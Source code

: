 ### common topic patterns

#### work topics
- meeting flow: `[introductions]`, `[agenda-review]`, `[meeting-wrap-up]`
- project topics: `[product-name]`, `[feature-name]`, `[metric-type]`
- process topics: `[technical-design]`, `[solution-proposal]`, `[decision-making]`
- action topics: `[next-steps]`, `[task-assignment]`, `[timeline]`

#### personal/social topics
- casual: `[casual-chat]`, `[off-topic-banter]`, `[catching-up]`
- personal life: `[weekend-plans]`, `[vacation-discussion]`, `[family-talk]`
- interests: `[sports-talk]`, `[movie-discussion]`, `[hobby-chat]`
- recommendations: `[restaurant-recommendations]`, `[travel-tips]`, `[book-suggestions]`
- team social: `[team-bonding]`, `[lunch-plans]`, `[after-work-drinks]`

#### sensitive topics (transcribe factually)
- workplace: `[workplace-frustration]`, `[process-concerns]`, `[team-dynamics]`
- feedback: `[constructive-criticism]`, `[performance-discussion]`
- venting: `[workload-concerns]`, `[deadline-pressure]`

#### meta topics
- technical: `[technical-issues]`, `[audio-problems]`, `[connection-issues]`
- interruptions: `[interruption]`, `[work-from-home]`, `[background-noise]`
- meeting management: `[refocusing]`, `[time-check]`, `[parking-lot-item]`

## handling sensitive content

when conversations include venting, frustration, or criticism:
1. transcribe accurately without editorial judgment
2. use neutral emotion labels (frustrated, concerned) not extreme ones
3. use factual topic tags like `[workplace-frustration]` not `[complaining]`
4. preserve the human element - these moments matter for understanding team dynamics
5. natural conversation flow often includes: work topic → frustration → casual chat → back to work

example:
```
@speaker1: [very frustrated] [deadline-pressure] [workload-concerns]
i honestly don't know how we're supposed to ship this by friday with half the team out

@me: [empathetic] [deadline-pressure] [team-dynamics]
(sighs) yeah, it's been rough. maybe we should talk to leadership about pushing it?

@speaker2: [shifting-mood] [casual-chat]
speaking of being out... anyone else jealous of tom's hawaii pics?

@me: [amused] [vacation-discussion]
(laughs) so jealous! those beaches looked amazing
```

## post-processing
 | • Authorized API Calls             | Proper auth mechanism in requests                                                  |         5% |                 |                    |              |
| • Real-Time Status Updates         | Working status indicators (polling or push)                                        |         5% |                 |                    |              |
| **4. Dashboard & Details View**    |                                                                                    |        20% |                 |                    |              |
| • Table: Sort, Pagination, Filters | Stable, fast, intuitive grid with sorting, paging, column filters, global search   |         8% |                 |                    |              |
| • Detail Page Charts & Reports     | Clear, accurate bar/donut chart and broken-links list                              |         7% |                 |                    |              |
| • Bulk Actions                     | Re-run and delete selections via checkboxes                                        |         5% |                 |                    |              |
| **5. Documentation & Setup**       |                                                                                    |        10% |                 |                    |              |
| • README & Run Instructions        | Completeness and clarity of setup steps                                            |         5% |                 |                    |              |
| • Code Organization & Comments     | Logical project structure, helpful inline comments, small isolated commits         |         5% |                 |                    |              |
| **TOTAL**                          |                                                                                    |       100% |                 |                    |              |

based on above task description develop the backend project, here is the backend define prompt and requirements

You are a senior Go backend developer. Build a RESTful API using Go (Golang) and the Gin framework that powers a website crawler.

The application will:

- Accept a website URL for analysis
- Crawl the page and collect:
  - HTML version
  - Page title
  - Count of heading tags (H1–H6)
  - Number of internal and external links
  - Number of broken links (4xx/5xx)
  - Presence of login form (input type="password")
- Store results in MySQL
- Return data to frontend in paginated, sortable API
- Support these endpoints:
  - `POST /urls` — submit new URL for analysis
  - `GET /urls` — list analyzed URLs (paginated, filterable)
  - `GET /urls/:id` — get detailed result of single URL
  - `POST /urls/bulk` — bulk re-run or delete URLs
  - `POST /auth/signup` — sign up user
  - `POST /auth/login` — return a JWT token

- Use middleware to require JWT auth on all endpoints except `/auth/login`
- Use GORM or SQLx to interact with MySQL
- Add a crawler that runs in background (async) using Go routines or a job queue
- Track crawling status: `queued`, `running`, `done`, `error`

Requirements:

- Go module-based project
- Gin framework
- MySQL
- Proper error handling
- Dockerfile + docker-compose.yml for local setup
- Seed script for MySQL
::::::::::
Assignment — The data is to be given again in full, with every line exact.

Answer to the exercise —
Source code

: ### common topic patterns

#### work topics
- meeting flow: `[introductions]`, `[agenda-review]`, `[meeting-wrap-up]`
- project topics: `[product-name]`, `[feature-name]`, `[metric-type]`
- process topics: `[technical-design]`, `[solution-proposal]`, `[decision-making]`
- action topics: `[next-steps]`, `[task-assignment]`, `[timeline]`

#### personal/social topics
- casual: `[casual-chat]`, `[off-topic-banter]`, `[catching-up]`
- personal life: `[weekend-plans]`, `[vacation-discussion]`, `[family-talk]`
- interests: `[sports-talk]`, `[movie-discussion]`, `[hobby-chat]`
- recommendations: `[restaurant-recommendations]`, `[travel-tips]`, `[book-suggestions]`
- team social: `[team-bonding]`, `[lunch-plans]`, `[after-work-drinks]`

#### sensitive topics (transcribe factually)
- workplace: `[workplace-frustration]`, `[process-concerns]`, `[team-dynamics]`
- feedback: `[constructive-criticism]`, `[performance-discussion]`
- venting: `[workload-concerns]`, `[deadline-pressure]`

#### meta topics
- technical: `[technical-issues]`, `[audio-problems]`, `[connection-issues]`
- interruptions: `[interruption]`, `[work-from-home]`, `[background-noise]`
- meeting management: `[refocusing]`, `[time-check]`, `[parking-lot-item]`

## handling sensitive content

when conversations include venting, frustration, or criticism:
1. transcribe accurately without editorial judgment
2. use neutral emotion labels (frustrated, concerned) not extreme ones
3. use factual topic tags like `[workplace-frustration]` not `[complaining]`
4. preserve the human element - these moments matter for understanding team dynamics
5. natural conversation flow often includes: work topic → frustration → casual chat → back to work

example:
```
@speaker1: [very frustrated] [deadline-pressure] [workload-concerns]
i honestly don't know how we're supposed to ship this by friday with half the team out

@me: [empathetic] [deadline-pressure] [team-dynamics]
(sighs) yeah, it's been rough. maybe we should talk to leadership about pushing it?

@speaker2: [shifting-mood] [casual-chat]
speaking of being out... anyone else jealous of tom's hawaii pics?

@me: [amused] [vacation-discussion]
(laughs) so jealous! those beaches looked amazing
```

## post-processing
 | • Authorized API Calls             | Proper auth mechanism in requests                                                  |         5% |                 |                    |              |
| • Real-Time Status Updates         | Working status indicators (polling or push)                                        |         5% |                 |                    |              |
| **4. Dashboard & Details View**    |                                                                                    |        20% |                 |                    |              |
| • Table: Sort, Pagination, Filters | Stable, fast, intuitive grid with sorting, paging, column filters, global search   |         8% |                 |                    |              |
| • Detail Page Charts & Reports     | Clear, accurate bar/donut chart and broken-links list                              |         7% |                 |                    |              |
| • Bulk Actions                     | Re-run and delete selections via checkboxes                                        |         5% |                 |                    |              |
| **5. Documentation & Setup**       |                                                                                    |        10% |                 |                    |              |
| • README & Run Instructions        | Completeness and clarity of setup steps                                            |         5% |                 |                    |              |
| • Code Organization & Comments     | Logical project structure, helpful inline comments, small isolated commits         |         5% |                 |                    |              |
| **TOTAL**                          |                                                                                    |       100% |                 |                    |              |

based on above task description develop the backend project, here is the backend define prompt and requirements

You are a senior Go backend developer. Build a RESTful API using Go (Golang) and the Gin framework that powers a website crawler.

The application will:

- Accept a website URL for analysis
- Crawl the page and collect:
  - HTML version
  - Page title
  - Count of heading tags (H1–H6)
  - Number of internal and external links
  - Number of broken links (4xx/5xx)
  - Presence of login form (input type="password")
- Store results in MySQL
- Return data to frontend in paginated, sortable API
- Support these endpoints:
  - `POST /urls` — submit new URL for analysis
  - `GET /urls` — list analyzed URLs (paginated, filterable)
  - `GET /urls/:id` — get detailed result of single URL
  - `POST /urls/bulk` — bulk re-run or delete URLs
  - `POST /auth/signup` — sign up user
  - `POST /auth/login` — return a JWT token

- Use middleware to require JWT auth on all endpoints except `/auth/login`
- Use GORM or SQLx to interact with MySQL
- Add a crawler that runs in background (async) using Go routines or a job queue
- Track crawling status: `queued`, `running`, `done`, `error`

Requirements:

- Go module-based project
- Gin framework
- MySQL
- Proper error handling
- Dockerfile + docker-compose.yml for local setup
- Seed script for MySQL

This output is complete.